=== Listed records ===

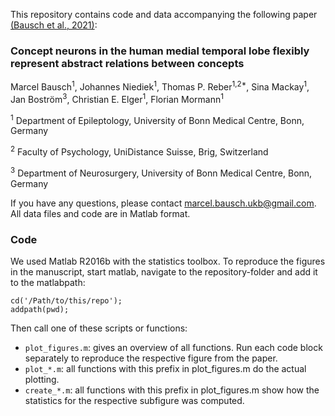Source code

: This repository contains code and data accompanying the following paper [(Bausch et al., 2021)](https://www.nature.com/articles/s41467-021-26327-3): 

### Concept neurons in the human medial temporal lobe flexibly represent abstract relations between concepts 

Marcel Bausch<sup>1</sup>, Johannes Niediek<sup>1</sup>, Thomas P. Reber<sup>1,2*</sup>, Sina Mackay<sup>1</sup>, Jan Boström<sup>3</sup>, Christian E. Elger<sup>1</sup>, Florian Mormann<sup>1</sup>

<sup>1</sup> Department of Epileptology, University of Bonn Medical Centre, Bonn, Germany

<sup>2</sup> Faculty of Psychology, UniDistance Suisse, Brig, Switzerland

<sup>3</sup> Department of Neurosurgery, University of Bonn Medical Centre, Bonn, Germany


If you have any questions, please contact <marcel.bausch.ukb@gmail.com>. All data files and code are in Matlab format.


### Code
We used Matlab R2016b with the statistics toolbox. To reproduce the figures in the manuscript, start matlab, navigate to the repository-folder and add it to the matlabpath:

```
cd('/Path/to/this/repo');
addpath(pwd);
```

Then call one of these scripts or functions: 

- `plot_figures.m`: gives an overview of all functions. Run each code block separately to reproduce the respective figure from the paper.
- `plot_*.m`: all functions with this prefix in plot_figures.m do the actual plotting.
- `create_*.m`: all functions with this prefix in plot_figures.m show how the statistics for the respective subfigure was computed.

===
=== Listed records ===

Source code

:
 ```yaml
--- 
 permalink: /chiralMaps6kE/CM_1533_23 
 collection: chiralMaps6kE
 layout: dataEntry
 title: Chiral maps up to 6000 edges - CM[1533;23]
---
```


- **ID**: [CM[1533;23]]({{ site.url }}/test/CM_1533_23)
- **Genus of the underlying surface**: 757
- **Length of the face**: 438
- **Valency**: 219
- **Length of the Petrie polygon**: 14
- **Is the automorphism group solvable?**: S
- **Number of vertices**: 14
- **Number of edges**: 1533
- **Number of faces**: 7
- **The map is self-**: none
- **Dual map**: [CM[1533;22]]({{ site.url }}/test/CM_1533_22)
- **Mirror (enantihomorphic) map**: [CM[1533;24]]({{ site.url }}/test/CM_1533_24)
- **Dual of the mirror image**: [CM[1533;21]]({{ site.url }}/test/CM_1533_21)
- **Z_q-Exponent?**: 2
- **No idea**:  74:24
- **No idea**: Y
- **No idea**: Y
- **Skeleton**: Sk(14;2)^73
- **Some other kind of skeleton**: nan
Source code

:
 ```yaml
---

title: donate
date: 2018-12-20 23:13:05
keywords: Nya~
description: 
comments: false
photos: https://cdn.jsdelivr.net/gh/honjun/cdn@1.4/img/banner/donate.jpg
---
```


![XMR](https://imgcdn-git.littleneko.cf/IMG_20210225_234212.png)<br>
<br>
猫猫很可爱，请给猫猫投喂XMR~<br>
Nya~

===

What the exercise asks
In the entries, find every line holding "Centre" and copy it.

Reply to the task
<sup>1</sup> Department of Epileptology, University of Bonn Medical Centre, Bonn, Germany
<sup>3</sup> Department of Neurosurgery, University of Bonn Medical Centre, Bonn, Germany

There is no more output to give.